The supporters of two ballot measures that could appear on Colorado’s ballot in November turned in signatures to the secretary of state’s office on Monday.
Campaigners for Initiative #27 and Initiative #19 gathered over 190,000 signatures for each measure, according to Colorado State Rising Action, a conservative advocacy group led by Michael Fields.
Initiative #19 would amend the state’s constitution to give the General Assembly the task of allocating all "custodial money," which are funds the state collects that aren’t tax revenue. Currently the Colorado Department of the Treasury handles custodial money.

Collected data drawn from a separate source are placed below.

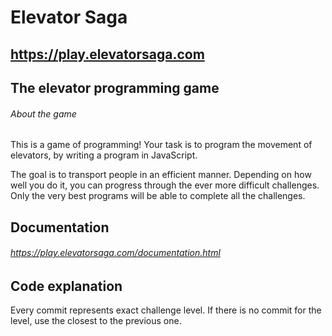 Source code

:# Elevator Saga

## https://play.elevatorsaga.com

## The elevator programming game

###### About the game

This is a game of programming!
Your task is to program the movement of elevators, by writing a program in JavaScript.

The goal is to transport people in an efficient manner.
Depending on how well you do it, you can progress through the ever more difficult challenges.
Only the very best programs will be able to complete all the challenges.

## Documentation

###### https://play.elevatorsaga.com/documentation.html

## Code explanation

Every commit represents exact challenge level. If there is no commit for the level, use the closest to the previous one.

Fields said Initiative #19 would increase transparency on state spending by getting rid of “slush funds in the executive branch.”
Initiative #27 would permanently cut Colorado’s residential property tax assessment rate to 6.5% and its commercial property tax assessment rate to 26.4%, decreases from 7.1% and 29%, respectively. It would also allocate $25 million in excess revenue to the state’s Homestead Exemption for senior citizens and disabled veterans.
“Families and small businesses could really use this property tax cut stimulus,” Fields said in a statement.
During the last legislative session, the General Assembly passed Senate Bill 21-293, which drops residential property taxes to 6.95% and commercial property tax to 26.4%.
Fields previously told The Center Square that the legislation's introduction, which came after the Colorado Supreme Court ruled Initiative #27 could be on the November ballot, was an “unprecedented” step to “thwart the citizen-led initiative process.”
Both measures need 124,632 valid signatures to qualify for the November ballot.